======== AVAILABLE DATA ========
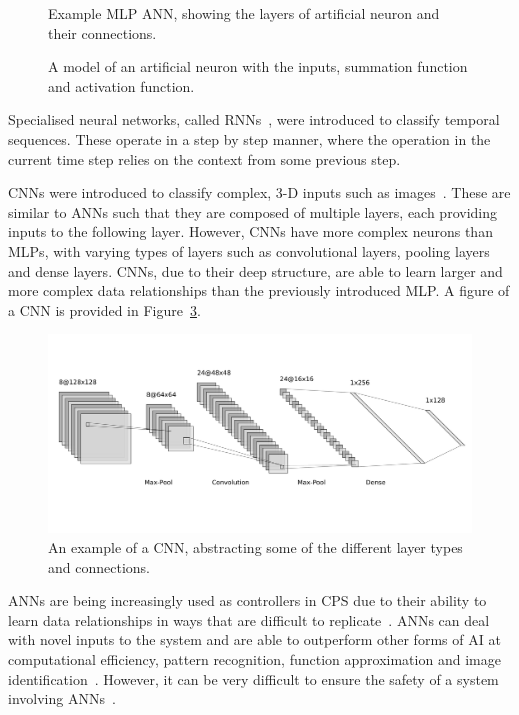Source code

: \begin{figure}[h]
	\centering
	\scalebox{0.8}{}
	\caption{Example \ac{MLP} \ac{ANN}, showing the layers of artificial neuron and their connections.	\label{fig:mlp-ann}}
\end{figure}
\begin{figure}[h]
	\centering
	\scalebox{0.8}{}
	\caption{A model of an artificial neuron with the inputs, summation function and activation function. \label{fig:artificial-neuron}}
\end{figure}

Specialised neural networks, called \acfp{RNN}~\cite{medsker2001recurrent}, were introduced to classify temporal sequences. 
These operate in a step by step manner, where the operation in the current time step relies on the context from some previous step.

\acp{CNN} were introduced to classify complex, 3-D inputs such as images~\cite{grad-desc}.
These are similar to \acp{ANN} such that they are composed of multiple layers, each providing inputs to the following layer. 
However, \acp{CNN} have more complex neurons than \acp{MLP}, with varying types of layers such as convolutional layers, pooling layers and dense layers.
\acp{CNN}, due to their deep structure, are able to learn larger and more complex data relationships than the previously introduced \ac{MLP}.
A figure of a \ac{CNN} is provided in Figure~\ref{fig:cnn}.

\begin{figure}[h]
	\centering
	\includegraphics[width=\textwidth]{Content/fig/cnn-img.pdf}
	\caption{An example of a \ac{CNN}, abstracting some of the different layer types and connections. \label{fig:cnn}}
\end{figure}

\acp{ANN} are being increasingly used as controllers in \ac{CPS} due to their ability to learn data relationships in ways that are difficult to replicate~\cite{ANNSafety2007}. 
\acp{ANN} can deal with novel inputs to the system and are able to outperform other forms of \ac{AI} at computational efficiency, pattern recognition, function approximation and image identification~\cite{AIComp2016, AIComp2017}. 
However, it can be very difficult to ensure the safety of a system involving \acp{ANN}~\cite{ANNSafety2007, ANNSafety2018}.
========
======== AVAILABLE DATA ========
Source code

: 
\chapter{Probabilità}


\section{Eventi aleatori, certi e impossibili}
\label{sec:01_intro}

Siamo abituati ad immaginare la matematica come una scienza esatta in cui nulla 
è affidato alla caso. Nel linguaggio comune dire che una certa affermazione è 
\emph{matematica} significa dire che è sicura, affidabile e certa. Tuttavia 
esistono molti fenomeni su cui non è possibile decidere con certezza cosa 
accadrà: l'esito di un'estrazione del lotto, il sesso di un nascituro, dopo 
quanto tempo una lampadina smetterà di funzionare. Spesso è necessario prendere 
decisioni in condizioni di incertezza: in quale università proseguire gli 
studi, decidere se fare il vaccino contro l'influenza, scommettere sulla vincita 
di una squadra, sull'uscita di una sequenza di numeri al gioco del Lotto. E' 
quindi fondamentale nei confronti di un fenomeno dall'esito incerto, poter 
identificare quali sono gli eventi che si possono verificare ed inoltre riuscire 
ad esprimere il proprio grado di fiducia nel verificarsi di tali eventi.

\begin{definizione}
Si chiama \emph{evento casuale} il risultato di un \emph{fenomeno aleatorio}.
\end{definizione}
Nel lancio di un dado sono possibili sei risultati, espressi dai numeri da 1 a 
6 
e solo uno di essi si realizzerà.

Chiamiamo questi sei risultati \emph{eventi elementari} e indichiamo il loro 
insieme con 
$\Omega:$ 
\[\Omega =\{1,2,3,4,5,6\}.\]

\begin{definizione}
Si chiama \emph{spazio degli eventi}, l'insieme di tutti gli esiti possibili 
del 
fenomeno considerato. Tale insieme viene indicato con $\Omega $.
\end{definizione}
========
▶ **YOUR GOAL**
The exact lines of the material above starting at the one that contains "are being increasingly" and ending at the one that contains "However, it can" are what to retype; leave out everything else.

▶ **SOLUTION TO THIS TASK**
\acp{ANN} are being increasingly used as controllers in \ac{CPS} due to their ability to learn data relationships in ways that are difficult to replicate~\cite{ANNSafety2007}. 
\acp{ANN} can deal with novel inputs to the system and are able to outperform other forms of \ac{AI} at computational efficiency, pattern recognition, function approximation and image identification~\cite{AIComp2016, AIComp2017}. 
However, it can be very difficult to ensure the safety of a system involving \acp{ANN}~\cite{ANNSafety2007, ANNSafety2018}.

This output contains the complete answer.